Problem to solve:
Taking the first line of the listing as the start and the line containing "在上面的示例中，我们强制应用" as the end, reproduce everything in between exactly, both ends included.

Provided information:
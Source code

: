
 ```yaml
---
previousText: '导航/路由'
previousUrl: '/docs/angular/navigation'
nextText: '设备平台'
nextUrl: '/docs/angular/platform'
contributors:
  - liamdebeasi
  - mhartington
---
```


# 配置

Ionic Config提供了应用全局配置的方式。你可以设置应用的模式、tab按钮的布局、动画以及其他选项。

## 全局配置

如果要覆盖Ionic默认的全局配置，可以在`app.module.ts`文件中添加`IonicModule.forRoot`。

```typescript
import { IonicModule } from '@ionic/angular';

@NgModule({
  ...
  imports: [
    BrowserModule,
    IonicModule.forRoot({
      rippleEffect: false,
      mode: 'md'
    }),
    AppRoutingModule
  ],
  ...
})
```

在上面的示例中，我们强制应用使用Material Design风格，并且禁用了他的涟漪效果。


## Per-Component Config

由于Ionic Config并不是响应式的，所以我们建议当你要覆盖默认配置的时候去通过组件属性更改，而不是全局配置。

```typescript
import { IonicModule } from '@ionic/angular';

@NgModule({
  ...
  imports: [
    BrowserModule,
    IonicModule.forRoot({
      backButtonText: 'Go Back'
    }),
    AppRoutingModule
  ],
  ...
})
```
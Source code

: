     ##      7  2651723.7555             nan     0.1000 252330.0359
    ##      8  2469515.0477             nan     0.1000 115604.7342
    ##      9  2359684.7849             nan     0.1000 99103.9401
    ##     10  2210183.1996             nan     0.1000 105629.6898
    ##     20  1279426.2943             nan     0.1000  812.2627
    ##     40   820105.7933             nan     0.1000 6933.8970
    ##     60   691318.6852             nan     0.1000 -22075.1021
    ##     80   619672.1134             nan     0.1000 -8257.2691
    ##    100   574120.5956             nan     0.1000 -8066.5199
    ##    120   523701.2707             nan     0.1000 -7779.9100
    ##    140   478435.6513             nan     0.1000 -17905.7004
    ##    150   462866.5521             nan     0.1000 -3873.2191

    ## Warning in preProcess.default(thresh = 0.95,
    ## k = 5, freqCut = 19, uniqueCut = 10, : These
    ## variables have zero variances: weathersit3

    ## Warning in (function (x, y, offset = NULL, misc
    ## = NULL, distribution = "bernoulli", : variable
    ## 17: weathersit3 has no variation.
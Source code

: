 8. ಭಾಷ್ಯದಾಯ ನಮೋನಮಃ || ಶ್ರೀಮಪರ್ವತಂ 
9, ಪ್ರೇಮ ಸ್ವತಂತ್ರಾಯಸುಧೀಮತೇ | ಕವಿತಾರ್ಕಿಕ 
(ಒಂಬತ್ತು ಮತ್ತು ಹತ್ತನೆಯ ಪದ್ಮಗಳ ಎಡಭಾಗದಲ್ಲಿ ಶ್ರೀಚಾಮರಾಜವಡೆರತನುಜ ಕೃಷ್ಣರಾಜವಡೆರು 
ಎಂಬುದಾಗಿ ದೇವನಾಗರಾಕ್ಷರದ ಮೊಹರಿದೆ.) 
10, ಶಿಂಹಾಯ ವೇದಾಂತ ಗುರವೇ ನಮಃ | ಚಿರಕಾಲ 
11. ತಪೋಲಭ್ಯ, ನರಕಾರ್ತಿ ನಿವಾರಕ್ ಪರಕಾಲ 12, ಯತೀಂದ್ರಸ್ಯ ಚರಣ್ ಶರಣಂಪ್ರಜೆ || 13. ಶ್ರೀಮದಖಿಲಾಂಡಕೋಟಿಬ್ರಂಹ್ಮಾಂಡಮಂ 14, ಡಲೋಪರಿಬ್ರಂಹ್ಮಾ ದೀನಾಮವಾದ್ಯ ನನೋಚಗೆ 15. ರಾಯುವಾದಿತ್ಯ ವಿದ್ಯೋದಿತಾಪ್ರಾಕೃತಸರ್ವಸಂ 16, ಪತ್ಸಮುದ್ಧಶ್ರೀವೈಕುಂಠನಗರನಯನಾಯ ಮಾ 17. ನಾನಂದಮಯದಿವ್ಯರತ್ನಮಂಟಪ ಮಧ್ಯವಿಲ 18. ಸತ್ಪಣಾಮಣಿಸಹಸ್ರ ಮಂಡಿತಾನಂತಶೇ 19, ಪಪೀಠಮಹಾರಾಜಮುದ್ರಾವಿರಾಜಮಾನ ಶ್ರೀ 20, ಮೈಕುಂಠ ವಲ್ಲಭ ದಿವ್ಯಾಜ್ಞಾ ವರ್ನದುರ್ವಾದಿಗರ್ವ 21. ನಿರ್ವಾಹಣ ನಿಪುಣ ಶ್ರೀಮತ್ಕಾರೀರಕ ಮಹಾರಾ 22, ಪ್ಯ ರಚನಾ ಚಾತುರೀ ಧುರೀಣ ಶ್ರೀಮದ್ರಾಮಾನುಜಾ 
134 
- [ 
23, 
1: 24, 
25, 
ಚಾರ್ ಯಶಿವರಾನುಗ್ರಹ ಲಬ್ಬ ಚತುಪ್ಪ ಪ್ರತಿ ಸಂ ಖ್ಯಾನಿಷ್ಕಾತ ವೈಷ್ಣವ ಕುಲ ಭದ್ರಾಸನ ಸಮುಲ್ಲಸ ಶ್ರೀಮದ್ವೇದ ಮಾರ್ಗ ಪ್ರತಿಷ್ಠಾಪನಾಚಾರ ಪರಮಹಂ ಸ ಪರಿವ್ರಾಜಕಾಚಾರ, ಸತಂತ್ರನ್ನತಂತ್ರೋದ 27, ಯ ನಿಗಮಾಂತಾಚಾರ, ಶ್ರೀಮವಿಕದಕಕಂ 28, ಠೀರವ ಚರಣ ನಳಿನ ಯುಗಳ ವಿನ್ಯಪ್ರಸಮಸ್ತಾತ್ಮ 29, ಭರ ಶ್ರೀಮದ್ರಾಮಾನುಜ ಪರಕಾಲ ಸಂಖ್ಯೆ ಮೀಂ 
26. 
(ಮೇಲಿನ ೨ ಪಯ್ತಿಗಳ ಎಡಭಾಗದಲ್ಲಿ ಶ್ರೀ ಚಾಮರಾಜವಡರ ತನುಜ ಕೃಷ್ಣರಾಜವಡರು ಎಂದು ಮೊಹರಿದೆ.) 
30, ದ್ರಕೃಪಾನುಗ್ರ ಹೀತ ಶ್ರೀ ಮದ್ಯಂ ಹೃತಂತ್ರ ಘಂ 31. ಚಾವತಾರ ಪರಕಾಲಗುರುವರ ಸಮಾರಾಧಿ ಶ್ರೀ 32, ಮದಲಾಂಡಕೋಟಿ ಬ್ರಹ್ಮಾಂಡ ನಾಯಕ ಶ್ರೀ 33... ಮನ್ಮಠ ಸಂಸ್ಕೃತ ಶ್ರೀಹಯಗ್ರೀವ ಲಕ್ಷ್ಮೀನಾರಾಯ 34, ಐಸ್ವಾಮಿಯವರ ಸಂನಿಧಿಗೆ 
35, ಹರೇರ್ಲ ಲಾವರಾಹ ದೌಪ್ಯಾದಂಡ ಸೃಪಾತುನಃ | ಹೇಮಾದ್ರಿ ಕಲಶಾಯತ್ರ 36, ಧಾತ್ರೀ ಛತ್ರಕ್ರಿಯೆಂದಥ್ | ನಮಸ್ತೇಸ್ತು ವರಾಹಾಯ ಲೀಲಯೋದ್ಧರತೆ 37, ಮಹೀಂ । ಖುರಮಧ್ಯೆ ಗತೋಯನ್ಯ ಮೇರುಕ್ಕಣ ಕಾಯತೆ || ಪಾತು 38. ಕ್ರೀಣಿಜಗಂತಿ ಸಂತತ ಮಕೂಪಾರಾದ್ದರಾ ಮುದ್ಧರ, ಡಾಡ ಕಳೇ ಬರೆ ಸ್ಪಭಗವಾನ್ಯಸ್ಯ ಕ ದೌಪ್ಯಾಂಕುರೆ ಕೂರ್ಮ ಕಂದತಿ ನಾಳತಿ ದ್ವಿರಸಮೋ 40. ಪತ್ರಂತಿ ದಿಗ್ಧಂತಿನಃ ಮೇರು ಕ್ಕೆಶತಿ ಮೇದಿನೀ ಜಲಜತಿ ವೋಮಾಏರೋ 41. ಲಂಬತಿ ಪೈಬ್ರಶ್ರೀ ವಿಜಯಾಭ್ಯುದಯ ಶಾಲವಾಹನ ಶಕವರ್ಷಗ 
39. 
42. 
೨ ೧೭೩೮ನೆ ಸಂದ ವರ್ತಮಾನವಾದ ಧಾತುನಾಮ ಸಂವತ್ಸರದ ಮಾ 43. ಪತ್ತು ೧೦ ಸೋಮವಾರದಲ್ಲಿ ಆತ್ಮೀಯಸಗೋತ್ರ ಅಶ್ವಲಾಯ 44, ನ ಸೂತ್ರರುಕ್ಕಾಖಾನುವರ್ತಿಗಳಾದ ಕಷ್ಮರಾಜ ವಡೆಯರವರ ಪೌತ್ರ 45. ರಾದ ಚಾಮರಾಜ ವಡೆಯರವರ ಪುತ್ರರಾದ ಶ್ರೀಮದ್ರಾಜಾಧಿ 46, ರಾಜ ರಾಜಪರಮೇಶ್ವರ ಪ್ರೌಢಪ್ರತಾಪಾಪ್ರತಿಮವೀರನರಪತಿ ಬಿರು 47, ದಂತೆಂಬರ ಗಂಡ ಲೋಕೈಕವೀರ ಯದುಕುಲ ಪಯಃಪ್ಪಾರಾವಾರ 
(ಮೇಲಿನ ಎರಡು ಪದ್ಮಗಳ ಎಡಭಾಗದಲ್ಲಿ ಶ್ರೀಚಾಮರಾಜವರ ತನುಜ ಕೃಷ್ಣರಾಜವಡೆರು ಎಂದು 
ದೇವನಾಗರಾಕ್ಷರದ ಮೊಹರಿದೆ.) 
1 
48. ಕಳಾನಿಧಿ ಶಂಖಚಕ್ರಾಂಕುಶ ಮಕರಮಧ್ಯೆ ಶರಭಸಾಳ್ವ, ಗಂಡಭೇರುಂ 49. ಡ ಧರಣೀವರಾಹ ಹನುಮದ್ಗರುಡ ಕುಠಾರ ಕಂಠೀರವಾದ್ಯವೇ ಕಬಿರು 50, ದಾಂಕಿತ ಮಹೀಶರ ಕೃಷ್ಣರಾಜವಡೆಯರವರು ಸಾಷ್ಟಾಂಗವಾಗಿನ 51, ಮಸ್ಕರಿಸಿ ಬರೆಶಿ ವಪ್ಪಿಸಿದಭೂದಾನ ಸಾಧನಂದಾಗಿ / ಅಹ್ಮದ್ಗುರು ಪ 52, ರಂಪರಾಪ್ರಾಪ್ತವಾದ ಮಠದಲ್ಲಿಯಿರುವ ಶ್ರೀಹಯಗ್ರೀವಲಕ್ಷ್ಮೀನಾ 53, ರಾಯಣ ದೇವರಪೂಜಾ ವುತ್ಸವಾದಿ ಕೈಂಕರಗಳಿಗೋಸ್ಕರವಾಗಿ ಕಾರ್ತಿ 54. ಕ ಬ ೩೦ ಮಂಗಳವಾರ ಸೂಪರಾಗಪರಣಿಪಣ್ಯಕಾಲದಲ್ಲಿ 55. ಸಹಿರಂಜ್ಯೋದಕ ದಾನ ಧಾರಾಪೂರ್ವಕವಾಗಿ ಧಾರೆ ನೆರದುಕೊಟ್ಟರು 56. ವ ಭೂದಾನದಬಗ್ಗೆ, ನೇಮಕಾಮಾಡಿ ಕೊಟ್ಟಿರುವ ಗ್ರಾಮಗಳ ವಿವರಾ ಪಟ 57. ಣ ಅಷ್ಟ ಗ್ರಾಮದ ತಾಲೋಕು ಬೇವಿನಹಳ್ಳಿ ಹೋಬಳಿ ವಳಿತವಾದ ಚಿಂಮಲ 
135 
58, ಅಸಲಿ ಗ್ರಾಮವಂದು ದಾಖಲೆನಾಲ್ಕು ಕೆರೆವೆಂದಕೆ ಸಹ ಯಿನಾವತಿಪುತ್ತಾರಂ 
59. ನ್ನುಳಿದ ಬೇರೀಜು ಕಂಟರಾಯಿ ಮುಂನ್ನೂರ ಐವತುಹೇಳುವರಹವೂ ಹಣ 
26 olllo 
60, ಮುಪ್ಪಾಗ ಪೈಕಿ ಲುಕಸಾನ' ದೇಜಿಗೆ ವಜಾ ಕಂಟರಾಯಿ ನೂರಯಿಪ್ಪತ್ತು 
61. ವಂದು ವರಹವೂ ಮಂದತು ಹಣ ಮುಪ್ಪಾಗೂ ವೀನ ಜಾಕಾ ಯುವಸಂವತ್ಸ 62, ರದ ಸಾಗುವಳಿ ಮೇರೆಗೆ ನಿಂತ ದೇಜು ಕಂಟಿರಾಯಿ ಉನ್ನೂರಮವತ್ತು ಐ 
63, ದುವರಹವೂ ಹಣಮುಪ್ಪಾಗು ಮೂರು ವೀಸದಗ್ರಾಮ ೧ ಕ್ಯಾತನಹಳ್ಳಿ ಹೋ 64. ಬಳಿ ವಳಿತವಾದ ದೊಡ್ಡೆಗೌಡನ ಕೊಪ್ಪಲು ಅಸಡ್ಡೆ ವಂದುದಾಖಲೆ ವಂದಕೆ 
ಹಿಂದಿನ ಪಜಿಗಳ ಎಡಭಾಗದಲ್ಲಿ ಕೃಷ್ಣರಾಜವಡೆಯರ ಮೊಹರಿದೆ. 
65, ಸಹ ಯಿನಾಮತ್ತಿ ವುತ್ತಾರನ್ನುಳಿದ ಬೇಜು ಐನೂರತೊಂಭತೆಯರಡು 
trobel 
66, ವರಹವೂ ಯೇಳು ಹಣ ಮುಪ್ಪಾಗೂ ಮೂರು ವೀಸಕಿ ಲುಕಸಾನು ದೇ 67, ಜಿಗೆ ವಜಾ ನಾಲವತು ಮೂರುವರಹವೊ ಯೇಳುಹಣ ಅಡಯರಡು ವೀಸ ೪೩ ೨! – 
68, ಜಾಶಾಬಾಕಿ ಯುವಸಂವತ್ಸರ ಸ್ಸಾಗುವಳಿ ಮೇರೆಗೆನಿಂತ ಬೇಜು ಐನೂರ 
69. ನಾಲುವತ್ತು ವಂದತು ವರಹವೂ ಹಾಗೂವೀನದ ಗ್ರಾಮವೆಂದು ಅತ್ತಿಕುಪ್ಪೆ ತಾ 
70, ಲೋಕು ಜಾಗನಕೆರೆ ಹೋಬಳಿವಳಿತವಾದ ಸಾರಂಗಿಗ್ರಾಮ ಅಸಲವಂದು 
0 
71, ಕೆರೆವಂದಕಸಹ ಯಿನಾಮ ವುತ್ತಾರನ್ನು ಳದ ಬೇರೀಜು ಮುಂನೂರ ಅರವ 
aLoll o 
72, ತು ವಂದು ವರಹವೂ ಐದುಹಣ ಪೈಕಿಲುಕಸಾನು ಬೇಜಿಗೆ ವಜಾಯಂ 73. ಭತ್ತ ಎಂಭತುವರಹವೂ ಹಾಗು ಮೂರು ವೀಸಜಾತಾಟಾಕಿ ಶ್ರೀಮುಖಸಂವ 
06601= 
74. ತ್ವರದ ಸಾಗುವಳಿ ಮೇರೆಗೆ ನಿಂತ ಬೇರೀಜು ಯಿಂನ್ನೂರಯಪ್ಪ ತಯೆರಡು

Your solution:
Source code

:
 ```yaml
---
previousText: '导航/路由'
previousUrl: '/docs/angular/navigation'
nextText: '设备平台'
nextUrl: '/docs/angular/platform'
contributors:
  - liamdebeasi
  - mhartington
---
```


# 配置

Ionic Config提供了应用全局配置的方式。你可以设置应用的模式、tab按钮的布局、动画以及其他选项。

## 全局配置

如果要覆盖Ionic默认的全局配置，可以在`app.module.ts`文件中添加`IonicModule.forRoot`。

```typescript
import { IonicModule } from '@ionic/angular';

@NgModule({
  ...
  imports: [
    BrowserModule,
    IonicModule.forRoot({
      rippleEffect: false,
      mode: 'md'
    }),
    AppRoutingModule
  ],
  ...
})
```

在上面的示例中，我们强制应用使用Material Design风格，并且禁用了他的涟漪效果。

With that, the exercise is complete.